Dipak Rai () (sometimes spelled Deepak) is a Nepali professional footballer who currently plays for Manang Marshyangdi Club as a forward.

Club career

Machhindra
In the 2012 Pokhara cup in a match against Calcutta Post Trust Rai scored a hat-trick and also assisted one of Bishal Rai's two goals in a 6-0 victory.

Manang Marshyangdi
In March 2013 Rai joined the Manang Marshyangdi Club for an undisclosed fee. After scoring a goal on his debut Rai commented that it had been his "Manang Marshyangdi is my dream team". He in the thirty-second minute in a 12-0 win over Tushal Youth Club.

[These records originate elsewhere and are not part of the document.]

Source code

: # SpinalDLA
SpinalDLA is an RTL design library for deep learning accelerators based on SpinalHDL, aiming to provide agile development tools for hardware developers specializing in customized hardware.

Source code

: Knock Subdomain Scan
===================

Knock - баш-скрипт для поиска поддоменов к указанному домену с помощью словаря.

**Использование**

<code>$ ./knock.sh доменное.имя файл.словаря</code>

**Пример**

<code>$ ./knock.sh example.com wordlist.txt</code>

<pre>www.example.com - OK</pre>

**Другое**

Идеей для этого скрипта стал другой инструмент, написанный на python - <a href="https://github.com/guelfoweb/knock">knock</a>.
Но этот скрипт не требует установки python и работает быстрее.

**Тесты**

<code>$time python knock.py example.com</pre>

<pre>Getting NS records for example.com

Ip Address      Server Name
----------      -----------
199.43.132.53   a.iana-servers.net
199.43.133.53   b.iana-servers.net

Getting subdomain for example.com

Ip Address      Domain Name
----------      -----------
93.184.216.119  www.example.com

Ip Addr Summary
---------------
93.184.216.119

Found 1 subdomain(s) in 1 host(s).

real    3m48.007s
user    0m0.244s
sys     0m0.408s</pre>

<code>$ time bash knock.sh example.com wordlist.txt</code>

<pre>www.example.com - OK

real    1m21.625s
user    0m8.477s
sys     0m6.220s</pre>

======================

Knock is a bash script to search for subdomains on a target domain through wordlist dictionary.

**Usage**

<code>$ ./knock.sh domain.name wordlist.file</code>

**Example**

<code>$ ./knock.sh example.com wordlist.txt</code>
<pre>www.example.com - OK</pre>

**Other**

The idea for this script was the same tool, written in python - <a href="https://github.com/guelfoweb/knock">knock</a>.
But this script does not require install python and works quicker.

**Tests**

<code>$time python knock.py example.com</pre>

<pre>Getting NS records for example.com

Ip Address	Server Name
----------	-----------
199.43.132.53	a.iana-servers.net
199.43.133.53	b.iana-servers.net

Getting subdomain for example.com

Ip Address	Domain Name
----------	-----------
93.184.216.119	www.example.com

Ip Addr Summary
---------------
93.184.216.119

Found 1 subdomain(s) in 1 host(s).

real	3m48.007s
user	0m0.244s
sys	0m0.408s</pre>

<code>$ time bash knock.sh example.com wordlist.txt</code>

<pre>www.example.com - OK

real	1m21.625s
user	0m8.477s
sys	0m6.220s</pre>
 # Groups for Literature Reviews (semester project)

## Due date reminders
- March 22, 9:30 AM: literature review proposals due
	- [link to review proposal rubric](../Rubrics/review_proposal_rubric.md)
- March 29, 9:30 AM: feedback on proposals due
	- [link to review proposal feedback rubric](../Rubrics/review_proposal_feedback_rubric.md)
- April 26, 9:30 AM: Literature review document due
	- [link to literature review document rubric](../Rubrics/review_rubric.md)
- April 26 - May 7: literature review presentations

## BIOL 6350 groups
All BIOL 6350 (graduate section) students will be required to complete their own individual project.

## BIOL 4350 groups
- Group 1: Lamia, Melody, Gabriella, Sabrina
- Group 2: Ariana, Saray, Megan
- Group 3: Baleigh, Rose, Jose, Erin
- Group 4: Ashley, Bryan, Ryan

In the Semifinals of the 2013 Pokhara Cup Rai scored the first goal in a 2-1 win over Nepal Army Club. Manang Marshyangdi went on to win the tournament and Rai was nominated to be player of the tournament. As a result, Rai was gifted a motorcycle and 15,000 rupees.

In the group stage of the 2014 AFC President's Cup in a match against Svay Rieng Rai scored twice in a 6-3 victory.

On 16 November 2014 Rai came on as a sub and scored a consolation goal in a 2-1 loss to Indian side Pune F.C. in a match at the 2014 Bhutanese King's Cup. In the next match Rai scored the second goal in a 3-0 win over Assam Electricity FC.

International career
Rai was called up to play for Nepal in 2011, however coach Graham Roberts exuded Rai and teammate Bijaya Gurung for not turning up to training.

Rai made his debut on 19 November in a match against India in Siliguri, coming on as a sub for Anil Gurung in the 50th minute. In March 2014 Rai was called up for a match against Yemen. He replaced Raju Tamang in a 2-0 loss.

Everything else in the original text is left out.